Cotton, you and Provost Pillow need to fix this and fix it quickly. He cannot be serious. This is just a set up and at this point, our best option is to pay him off. Do what you need to do.

The Board of Trustees

President Cotton Pillories Provost Pillow

b419b-dr_strangelove_peter_sellers

Dear President Cotton,

Thank you for your kind note. Yes, I do agree that it is not the place for a provost to issue a statement concerning his, or her, provostal philosophy. And along those lines, I stepped across a line, albeit an invisible line, by implying that a provost would have a paternal relationship with his, or her, faculty, as such a relationship is reserved exclusively to that of a president. I think I would agree that the role of a provost is really as a servant, or handmaid, to not just the president, but to his, or her, will, be that will clearly known, or only divined through his, or her, force of personality and charisma. Finally, I would wholeheartedly agree that the recent case of Mount St. Mary’s College, where the President exercised his presidential authority to prune an excessively defiant provost from the administrative structure, is indeed an inspiring story.

You have brilliantly clarified the structure, nature, and essence of our working relationship in a way that has really be most helpful as I adjust to this new position.

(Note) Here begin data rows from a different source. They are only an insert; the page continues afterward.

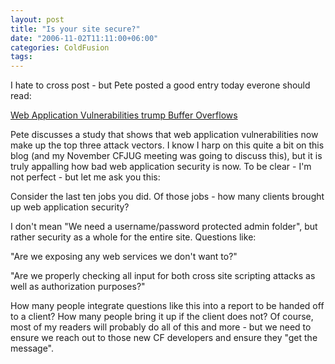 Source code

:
 ```yaml
---
layout: post
title: "Is your site secure?"
date: "2006-11-02T11:11:00+06:00"
categories: ColdFusion 
tags: 
---
```


I hate to cross post - but Pete posted a good entry today everone should read:

<a href="http://www.petefreitag.com/item/593.cfm">Web Application Vulnerabilities trump Buffer Overflows</a>

Pete discusses a study that shows that web application vulnerabilities now make up the top three attack vectors. I know I harp on this quite a bit on this blog (and my November CFJUG meeting was going to discuss this), but it is truly appalling how bad web application security is now. To be clear - I'm not perfect - but let me ask you this:

Consider the last ten jobs you did. Of those jobs - how many clients brought up web application security?

I don't mean "We need a username/password protected admin folder", but rather security as a whole for the entire site. Questions like:

"Are we exposing any web services we don't want to?"

"Are we properly checking all input for both cross site scripting attacks as well as authorization purposes?"

How many people integrate questions like this into a report to be handed off to a client? How many people bring it up if the client does not? Of course, most of my readers will probably do all of this and more - but we need to ensure we reach out to those new CF developers and ensure they "get the message". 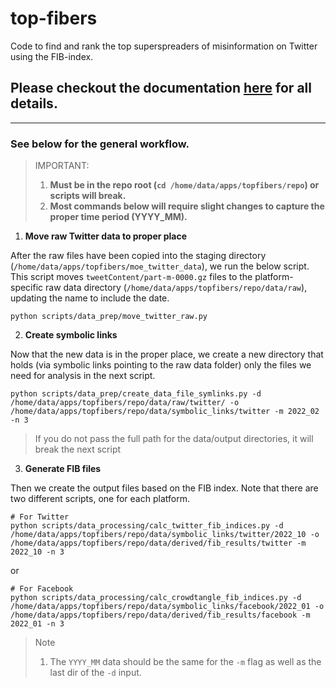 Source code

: # top-fibers
Code to find and rank the top superspreaders of misinformation on Twitter using the FIB-index.

## Please checkout the documentation [here](https://www.matthewdeverna.com/top-FIBers/) for all details.

---


### See below for the general workflow.


> IMPORTANT:
> 1. **Must be in the repo root (`cd /home/data/apps/topfibers/repo`) or scripts will break.**
> 2. **Most commands below will require slight changes to capture the proper time period (YYYY_MM).**

1. **Move raw Twitter data to proper place**

After the raw files have been copied into the staging directory (`/home/data/apps/topfibers/moe_twitter_data`), we run the below script. This script moves `tweetContent/part-m-0000.gz` files to the platform-specific raw data directory (`/home/data/apps/topfibers/repo/data/raw`), updating the name to include the date.

```shell
python scripts/data_prep/move_twitter_raw.py
```

2. **Create symbolic links**

Now that the new data is in the proper place, we create a new directory that holds (via symbolic links pointing to the raw data folder) only the files we need for analysis in the next script.

```shell
python scripts/data_prep/create_data_file_symlinks.py -d /home/data/apps/topfibers/repo/data/raw/twitter/ -o /home/data/apps/topfibers/repo/data/symbolic_links/twitter -m 2022_02 -n 3
```
> If you do not pass the full path for the data/output directories, it will break the next script

3. **Generate FIB files**

Then we create the output files based on the FIB index. Note that there are two different scripts, one for each platform.

```shell
# For Twitter
python scripts/data_processing/calc_twitter_fib_indices.py -d /home/data/apps/topfibers/repo/data/symbolic_links/twitter/2022_10 -o /home/data/apps/topfibers/repo/data/derived/fib_results/twitter -m 2022_10 -n 3
```

or

```shell
# For Facebook
python scripts/data_processing/calc_crowdtangle_fib_indices.py -d /home/data/apps/topfibers/repo/data/symbolic_links/facebook/2022_01 -o /home/data/apps/topfibers/repo/data/derived/fib_results/facebook -m 2022_01 -n 3
```

> Note
> 1. The `YYYY_MM` data should be the same for the `-m` flag as well as the last dir of the `-d` input.


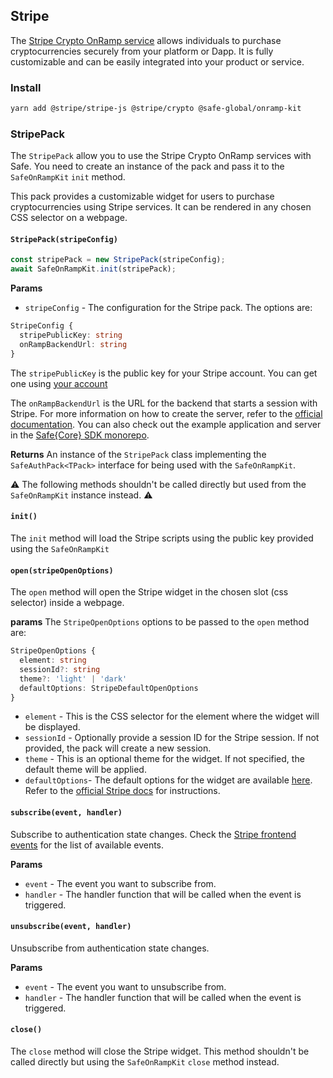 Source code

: ## Stripe

The [Stripe Crypto OnRamp service](https://stripe.com/docs/crypto/overview) allows individuals to purchase cryptocurrencies securely from your platform or Dapp. It is fully customizable and can be easily integrated into your product or service.

### Install

```bash
yarn add @stripe/stripe-js @stripe/crypto @safe-global/onramp-kit
```

### StripePack

The `StripePack` allow you to use the Stripe Crypto OnRamp services with Safe. You need to create an instance of the pack and pass it to the `SafeOnRampKit` `init` method.

This pack provides a customizable widget for users to purchase cryptocurrencies using Stripe services. It can be rendered in any chosen CSS selector on a webpage.

#### `StripePack(stripeConfig)`

```typescript
const stripePack = new StripePack(stripeConfig);
await SafeOnRampKit.init(stripePack);
```

**Params**

- `stripeConfig` - The configuration for the Stripe pack. The options are:

```typescript
StripeConfig {
  stripePublicKey: string
  onRampBackendUrl: string
}
```

The `stripePublicKey` is the public key for your Stripe account. You can get one using [your account](https://stripe.com/docs/keys#obtain-api-keys)

The `onRampBackendUrl` is the URL for the backend that starts a session with Stripe. For more information on how to create the server, refer to the [official documentation](https://stripe.com/docs/crypto/quickstart#init-stripe). You can also check out the example application and server in the [Safe{Core} SDK monorepo](https://github.com/safe-global/safe-core-sdk/tree/main/packages/onramp-kit/example/server).

**Returns**
An instance of the `StripePack` class implementing the `SafeAuthPack<TPack>` interface for being used with the `SafeOnRampKit`.

⚠️ The following methods shouldn't be called directly but used from the `SafeOnRampKit` instance instead. ⚠️

#### `init()`

The `init` method will load the Stripe scripts using the public key provided using the `SafeOnRampKit`

#### `open(stripeOpenOptions)`

The `open` method will open the Stripe widget in the chosen slot (css selector) inside a webpage.

**params**
The `StripeOpenOptions` options to be passed to the `open` method are:

```typescript
StripeOpenOptions {
  element: string
  sessionId?: string
  theme?: 'light' | 'dark'
  defaultOptions: StripeDefaultOpenOptions
}
```

- `element` - This is the CSS selector for the element where the widget will be displayed.
- `sessionId` - Optionally provide a session ID for the Stripe session. If not provided, the pack will create a new session.
- `theme` - This is an optional theme for the widget. If not specified, the default theme will be applied.
- `defaultOptions`- The default options for the widget are available [here](https://github.com/safe-global/safe-core-sdk/blob/f2e8e82d88d815d7b278f605a125f4cfb2816020/packages/onramp-kit/src/packs/stripe/types.ts#L104-L109). Refer to the [official Stripe docs](https://stripe.com/docs/crypto/using-the-api) for instructions.

#### `subscribe(event, handler)`

Subscribe to authentication state changes. Check the [Stripe frontend events](https://stripe.com/docs/crypto/using-the-api#frontend-events) for the list of available events.

**Params**

- `event` - The event you want to subscribe from.
- `handler` - The handler function that will be called when the event is triggered.

#### `unsubscribe(event, handler)`

Unsubscribe from authentication state changes.

**Params**

- `event` - The event you want to unsubscribe from.
- `handler` - The handler function that will be called when the event is triggered.

#### `close()`

The `close` method will close the Stripe widget. This method shouldn't be called directly but using the `SafeOnRampKit` `close` method instead.
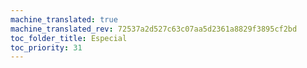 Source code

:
 ```yaml
---
machine_translated: true
machine_translated_rev: 72537a2d527c63c07aa5d2361a8829f3895cf2bd
toc_folder_title: Especial
toc_priority: 31
---
```




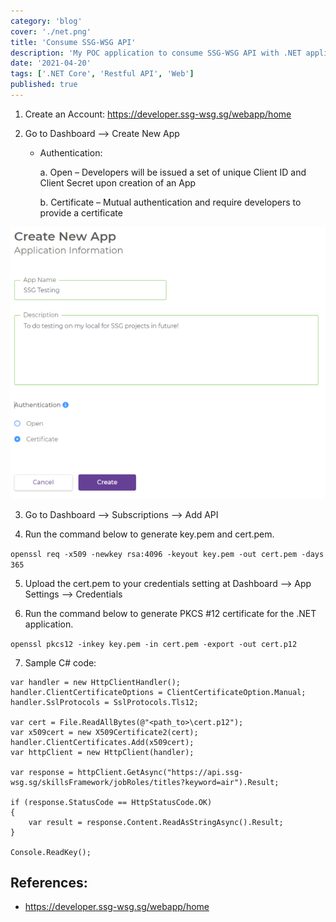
 ```yaml
---
category: 'blog'
cover: './net.png'
title: 'Consume SSG-WSG API'
description: 'My POC application to consume SSG-WSG API with .NET application'
date: '2021-04-20'
tags: ['.NET Core', 'Restful API', 'Web']
published: true
---
```


1. Create an Account: https://developer.ssg-wsg.sg/webapp/home

2. Go to Dashboard –> Create New App

    - Authentication: 

        a. Open – Developers will be issued a set of unique Client ID and Client Secret upon creation of an App

        b. Certificate – Mutual authentication and require developers to provide a certificate

![screen1](./screen1.png)

3. Go to Dashboard –> Subscriptions –> Add API

4. Run the command below to generate key.pem and cert.pem.

` openssl req -x509 -newkey rsa:4096 -keyout key.pem -out cert.pem -days 365 `

5. Upload the cert.pem to your credentials setting at Dashboard –> App Settings –> Credentials

6. Run the command below to generate PKCS #12 certificate for the .NET application.

` openssl pkcs12 -inkey key.pem -in cert.pem -export -out cert.p12 `

7. Sample C# code:

```
var handler = new HttpClientHandler();
handler.ClientCertificateOptions = ClientCertificateOption.Manual;
handler.SslProtocols = SslProtocols.Tls12;

var cert = File.ReadAllBytes(@"<path_to>\cert.p12");
var x509cert = new X509Certificate2(cert);
handler.ClientCertificates.Add(x509cert);
var httpClient = new HttpClient(handler);

var response = httpClient.GetAsync("https://api.ssg-wsg.sg/skillsFramework/jobRoles/titles?keyword=air").Result;

if (response.StatusCode == HttpStatusCode.OK)
{
    var result = response.Content.ReadAsStringAsync().Result;
}

Console.ReadKey();

```

## References:

- https://developer.ssg-wsg.sg/webapp/home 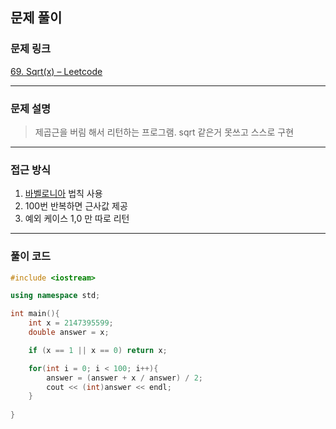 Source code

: ##  문제 풀이

###  문제 링크  
[69. Sqrt(x) – Leetcode](https://leetcode.com/problems/sqrtx/description/)

---

###  문제 설명  
> 제곱근을 버림 해서 리턴하는 프로그램. sqrt 같은거 못쓰고 스스로 구현
---

###  접근 방식  
1. [바벨로니아](https://innovation123.tistory.com/96) 법칙 사용
2. 100번 반복하면 근사값 제공
3. 예외 케이스 1,0 만 따로 리턴
---

### 풀이 코드

```cpp
#include <iostream>

using namespace std;

int main(){
    int x = 2147395599;
    double answer = x;

    if (x == 1 || x == 0) return x;

    for(int i = 0; i < 100; i++){
        answer = (answer + x / answer) / 2;
        cout << (int)answer << endl;
    }
    
} 
```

I look forward to our recently un-cancelled Monday morning meeting.

Sincerely, and with gratitude,

Provost Pillow

Provost Pillow explains his Provostal Philosophy

Peter-Sellers-as-Dr-Strangelove-in-the-Stanley-Kubrick-film

Dear Beloved Faculty,

I know that the past year has been a difficult one, with several provosts arriving and leaving and even a brief period of having three provosts at the same time. Faculty at Willard College are like children whose Momma takes up with a new man every month. After a while, the children don’t know who to call “Daddy” any more. I hope that in the months to come, you will all come understand that I’m for real, I’m not going anywhere (I just bought a house and my wife Kathy is already volunteering at the Sylvester County Unified School District where our children are enrolled), and when you are ready and comfortable, you can call me “Daddy” and know it means something.

So, now that you know a bit more about me, you must be wondering: How is Provost Pillow going to work with, and to, faculty. I really base my provostal philosophy on one word: EQUITY. I don’t make distinctions based on anything. You are all the same to me, just like my own kids. I promise.